== RECORDS FOR THE EXERCISE ==
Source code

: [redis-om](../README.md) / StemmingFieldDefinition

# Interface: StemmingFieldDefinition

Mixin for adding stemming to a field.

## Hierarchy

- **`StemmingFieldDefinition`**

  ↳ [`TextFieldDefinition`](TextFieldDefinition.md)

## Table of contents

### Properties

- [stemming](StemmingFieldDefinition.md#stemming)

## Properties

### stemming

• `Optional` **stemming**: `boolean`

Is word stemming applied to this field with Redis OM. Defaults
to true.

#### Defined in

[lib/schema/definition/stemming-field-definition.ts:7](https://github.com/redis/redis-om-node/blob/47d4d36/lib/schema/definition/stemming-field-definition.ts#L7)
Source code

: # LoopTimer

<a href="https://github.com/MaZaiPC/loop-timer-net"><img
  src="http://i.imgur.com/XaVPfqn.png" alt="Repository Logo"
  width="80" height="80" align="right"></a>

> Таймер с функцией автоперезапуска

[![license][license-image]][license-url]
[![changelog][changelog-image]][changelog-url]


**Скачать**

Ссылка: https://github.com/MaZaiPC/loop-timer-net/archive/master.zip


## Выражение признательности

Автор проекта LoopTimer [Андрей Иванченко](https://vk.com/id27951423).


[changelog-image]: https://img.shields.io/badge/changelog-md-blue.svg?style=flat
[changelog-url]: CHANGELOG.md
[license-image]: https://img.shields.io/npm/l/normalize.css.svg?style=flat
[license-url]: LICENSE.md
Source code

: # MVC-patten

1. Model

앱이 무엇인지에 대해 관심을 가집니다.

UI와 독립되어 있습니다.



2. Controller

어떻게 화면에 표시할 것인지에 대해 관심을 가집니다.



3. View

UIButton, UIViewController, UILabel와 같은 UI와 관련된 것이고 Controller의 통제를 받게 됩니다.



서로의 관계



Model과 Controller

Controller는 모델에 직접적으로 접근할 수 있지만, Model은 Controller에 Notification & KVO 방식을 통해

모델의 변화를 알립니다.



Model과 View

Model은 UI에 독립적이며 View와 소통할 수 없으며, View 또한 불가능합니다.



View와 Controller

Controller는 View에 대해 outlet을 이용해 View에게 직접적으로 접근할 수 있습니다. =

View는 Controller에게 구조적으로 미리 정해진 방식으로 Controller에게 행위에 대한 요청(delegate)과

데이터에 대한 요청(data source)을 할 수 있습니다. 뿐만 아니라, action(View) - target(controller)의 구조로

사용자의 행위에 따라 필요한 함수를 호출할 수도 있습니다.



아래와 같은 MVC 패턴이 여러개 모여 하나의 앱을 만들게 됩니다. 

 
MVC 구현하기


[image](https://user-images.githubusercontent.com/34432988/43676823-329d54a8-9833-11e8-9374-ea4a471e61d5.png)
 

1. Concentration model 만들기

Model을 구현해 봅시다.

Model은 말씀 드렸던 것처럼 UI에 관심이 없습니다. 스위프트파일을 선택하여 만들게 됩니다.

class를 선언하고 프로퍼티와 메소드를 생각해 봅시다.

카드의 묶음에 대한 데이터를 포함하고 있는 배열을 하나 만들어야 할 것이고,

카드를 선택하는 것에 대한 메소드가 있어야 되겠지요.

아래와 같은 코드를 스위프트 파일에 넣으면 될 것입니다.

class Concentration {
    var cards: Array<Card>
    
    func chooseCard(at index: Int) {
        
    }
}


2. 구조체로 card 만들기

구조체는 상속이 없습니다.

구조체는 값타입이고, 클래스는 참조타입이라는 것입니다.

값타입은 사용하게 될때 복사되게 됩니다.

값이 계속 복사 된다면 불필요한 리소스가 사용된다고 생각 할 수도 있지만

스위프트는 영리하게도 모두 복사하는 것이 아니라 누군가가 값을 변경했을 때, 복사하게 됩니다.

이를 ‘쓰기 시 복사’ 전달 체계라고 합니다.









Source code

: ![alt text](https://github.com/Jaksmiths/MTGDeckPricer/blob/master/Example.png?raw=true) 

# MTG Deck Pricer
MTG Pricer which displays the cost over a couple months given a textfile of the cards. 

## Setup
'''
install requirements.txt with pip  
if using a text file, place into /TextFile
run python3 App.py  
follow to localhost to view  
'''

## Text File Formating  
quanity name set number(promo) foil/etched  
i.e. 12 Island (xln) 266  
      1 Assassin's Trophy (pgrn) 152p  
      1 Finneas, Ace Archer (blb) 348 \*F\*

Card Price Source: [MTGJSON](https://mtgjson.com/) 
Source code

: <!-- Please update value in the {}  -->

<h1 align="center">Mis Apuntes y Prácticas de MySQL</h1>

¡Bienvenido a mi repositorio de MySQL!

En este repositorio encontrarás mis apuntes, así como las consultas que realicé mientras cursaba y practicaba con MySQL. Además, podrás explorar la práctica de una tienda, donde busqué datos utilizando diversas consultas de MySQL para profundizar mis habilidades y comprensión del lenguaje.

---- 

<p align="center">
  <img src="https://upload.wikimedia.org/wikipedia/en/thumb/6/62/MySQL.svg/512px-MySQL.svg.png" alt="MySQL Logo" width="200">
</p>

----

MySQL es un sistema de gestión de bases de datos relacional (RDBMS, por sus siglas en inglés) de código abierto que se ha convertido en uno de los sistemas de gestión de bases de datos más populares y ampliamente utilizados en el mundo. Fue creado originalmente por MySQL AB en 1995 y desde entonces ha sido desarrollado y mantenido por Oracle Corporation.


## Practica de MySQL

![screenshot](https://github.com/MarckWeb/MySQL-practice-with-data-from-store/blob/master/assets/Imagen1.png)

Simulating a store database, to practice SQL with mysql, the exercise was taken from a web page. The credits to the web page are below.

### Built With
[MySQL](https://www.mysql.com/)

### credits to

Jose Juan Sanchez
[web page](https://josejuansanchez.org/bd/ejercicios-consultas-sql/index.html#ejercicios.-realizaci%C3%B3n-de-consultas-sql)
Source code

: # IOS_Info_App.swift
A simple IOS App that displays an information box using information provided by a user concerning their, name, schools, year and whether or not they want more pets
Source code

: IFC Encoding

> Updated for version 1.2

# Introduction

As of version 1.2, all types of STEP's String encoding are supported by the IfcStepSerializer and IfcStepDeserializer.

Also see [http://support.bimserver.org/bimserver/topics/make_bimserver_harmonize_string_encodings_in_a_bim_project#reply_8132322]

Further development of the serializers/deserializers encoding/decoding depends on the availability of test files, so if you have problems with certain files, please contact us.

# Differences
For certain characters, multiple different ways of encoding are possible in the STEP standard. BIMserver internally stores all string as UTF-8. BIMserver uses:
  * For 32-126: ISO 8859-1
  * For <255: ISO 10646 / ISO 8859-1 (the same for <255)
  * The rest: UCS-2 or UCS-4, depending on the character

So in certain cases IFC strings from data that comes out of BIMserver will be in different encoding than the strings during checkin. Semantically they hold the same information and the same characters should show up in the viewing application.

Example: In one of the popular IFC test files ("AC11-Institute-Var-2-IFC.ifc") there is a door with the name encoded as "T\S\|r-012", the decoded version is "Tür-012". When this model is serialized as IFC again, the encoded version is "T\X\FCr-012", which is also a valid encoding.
===
WHAT IS NEEDED:
What you return must match the data word for word.

SOLVED EXERCISE:
Source code

: [redis-om](../README.md) / StemmingFieldDefinition

# Interface: StemmingFieldDefinition

Mixin for adding stemming to a field.

## Hierarchy

- **`StemmingFieldDefinition`**

  ↳ [`TextFieldDefinition`](TextFieldDefinition.md)

## Table of contents

### Properties

- [stemming](StemmingFieldDefinition.md#stemming)

## Properties

### stemming

• `Optional` **stemming**: `boolean`

Is word stemming applied to this field with Redis OM. Defaults
to true.

#### Defined in

[lib/schema/definition/stemming-field-definition.ts:7](https://github.com/redis/redis-om-node/blob/47d4d36/lib/schema/definition/stemming-field-definition.ts#L7)
Source code

: # LoopTimer

<a href="https://github.com/MaZaiPC/loop-timer-net"><img
  src="http://i.imgur.com/XaVPfqn.png" alt="Repository Logo"
  width="80" height="80" align="right"></a>

> Таймер с функцией автоперезапуска

[![license][license-image]][license-url]
[![changelog][changelog-image]][changelog-url]


**Скачать**

Ссылка: https://github.com/MaZaiPC/loop-timer-net/archive/master.zip


## Выражение признательности

Автор проекта LoopTimer [Андрей Иванченко](https://vk.com/id27951423).


[changelog-image]: https://img.shields.io/badge/changelog-md-blue.svg?style=flat
[changelog-url]: CHANGELOG.md
[license-image]: https://img.shields.io/npm/l/normalize.css.svg?style=flat
[license-url]: LICENSE.md
Source code

: # MVC-patten

1. Model

앱이 무엇인지에 대해 관심을 가집니다.

UI와 독립되어 있습니다.



2. Controller

어떻게 화면에 표시할 것인지에 대해 관심을 가집니다.



3. View

UIButton, UIViewController, UILabel와 같은 UI와 관련된 것이고 Controller의 통제를 받게 됩니다.



서로의 관계



Model과 Controller

Controller는 모델에 직접적으로 접근할 수 있지만, Model은 Controller에 Notification & KVO 방식을 통해

모델의 변화를 알립니다.



Model과 View

Model은 UI에 독립적이며 View와 소통할 수 없으며, View 또한 불가능합니다.



View와 Controller

Controller는 View에 대해 outlet을 이용해 View에게 직접적으로 접근할 수 있습니다. =

View는 Controller에게 구조적으로 미리 정해진 방식으로 Controller에게 행위에 대한 요청(delegate)과

데이터에 대한 요청(data source)을 할 수 있습니다. 뿐만 아니라, action(View) - target(controller)의 구조로

사용자의 행위에 따라 필요한 함수를 호출할 수도 있습니다.



아래와 같은 MVC 패턴이 여러개 모여 하나의 앱을 만들게 됩니다. 

 
MVC 구현하기


[image](https://user-images.githubusercontent.com/34432988/43676823-329d54a8-9833-11e8-9374-ea4a471e61d5.png)
 

1. Concentration model 만들기

Model을 구현해 봅시다.

Model은 말씀 드렸던 것처럼 UI에 관심이 없습니다. 스위프트파일을 선택하여 만들게 됩니다.

class를 선언하고 프로퍼티와 메소드를 생각해 봅시다.

카드의 묶음에 대한 데이터를 포함하고 있는 배열을 하나 만들어야 할 것이고,

카드를 선택하는 것에 대한 메소드가 있어야 되겠지요.

아래와 같은 코드를 스위프트 파일에 넣으면 될 것입니다.

class Concentration {
    var cards: Array<Card>
    
    func chooseCard(at index: Int) {
        
    }
}


2. 구조체로 card 만들기

구조체는 상속이 없습니다.

구조체는 값타입이고, 클래스는 참조타입이라는 것입니다.

값타입은 사용하게 될때 복사되게 됩니다.

값이 계속 복사 된다면 불필요한 리소스가 사용된다고 생각 할 수도 있지만

스위프트는 영리하게도 모두 복사하는 것이 아니라 누군가가 값을 변경했을 때, 복사하게 됩니다.

이를 ‘쓰기 시 복사’ 전달 체계라고 합니다.









Source code

: ![alt text](https://github.com/Jaksmiths/MTGDeckPricer/blob/master/Example.png?raw=true) 

# MTG Deck Pricer
MTG Pricer which displays the cost over a couple months given a textfile of the cards. 

## Setup
'''
install requirements.txt with pip  
if using a text file, place into /TextFile
run python3 App.py  
follow to localhost to view  
'''

## Text File Formating  
quanity name set number(promo) foil/etched  
i.e. 12 Island (xln) 266  
      1 Assassin's Trophy (pgrn) 152p  
      1 Finneas, Ace Archer (blb) 348 \*F\*

Card Price Source: [MTGJSON](https://mtgjson.com/) 
Source code

: <!-- Please update value in the {}  -->

<h1 align="center">Mis Apuntes y Prácticas de MySQL</h1>

¡Bienvenido a mi repositorio de MySQL!

En este repositorio encontrarás mis apuntes, así como las consultas que realicé mientras cursaba y practicaba con MySQL. Además, podrás explorar la práctica de una tienda, donde busqué datos utilizando diversas consultas de MySQL para profundizar mis habilidades y comprensión del lenguaje.

---- 

<p align="center">
  <img src="https://upload.wikimedia.org/wikipedia/en/thumb/6/62/MySQL.svg/512px-MySQL.svg.png" alt="MySQL Logo" width="200">
</p>

----

MySQL es un sistema de gestión de bases de datos relacional (RDBMS, por sus siglas en inglés) de código abierto que se ha convertido en uno de los sistemas de gestión de bases de datos más populares y ampliamente utilizados en el mundo. Fue creado originalmente por MySQL AB en 1995 y desde entonces ha sido desarrollado y mantenido por Oracle Corporation.


## Practica de MySQL

![screenshot](https://github.com/MarckWeb/MySQL-practice-with-data-from-store/blob/master/assets/Imagen1.png)

Simulating a store database, to practice SQL with mysql, the exercise was taken from a web page. The credits to the web page are below.

### Built With
[MySQL](https://www.mysql.com/)

### credits to

Jose Juan Sanchez
[web page](https://josejuansanchez.org/bd/ejercicios-consultas-sql/index.html#ejercicios.-realizaci%C3%B3n-de-consultas-sql)
Source code

: # IOS_Info_App.swift
A simple IOS App that displays an information box using information provided by a user concerning their, name, schools, year and whether or not they want more pets
Source code

: IFC Encoding

> Updated for version 1.2

# Introduction

As of version 1.2, all types of STEP's String encoding are supported by the IfcStepSerializer and IfcStepDeserializer.

Also see [http://support.bimserver.org/bimserver/topics/make_bimserver_harmonize_string_encodings_in_a_bim_project#reply_8132322]

Further development of the serializers/deserializers encoding/decoding depends on the availability of test files, so if you have problems with certain files, please contact us.

# Differences
For certain characters, multiple different ways of encoding are possible in the STEP standard. BIMserver internally stores all string as UTF-8. BIMserver uses:
  * For 32-126: ISO 8859-1
  * For <255: ISO 10646 / ISO 8859-1 (the same for <255)
  * The rest: UCS-2 or UCS-4, depending on the character

So in certain cases IFC strings from data that comes out of BIMserver will be in different encoding than the strings during checkin. Semantically they hold the same information and the same characters should show up in the viewing application.

Example: In one of the popular IFC test files ("AC11-Institute-Var-2-IFC.ifc") there is a door with the name encoded as "T\S\|r-012", the decoded version is "Tür-012". When this model is serialized as IFC again, the encoded version is "T\X\FCr-012", which is also a valid encoding.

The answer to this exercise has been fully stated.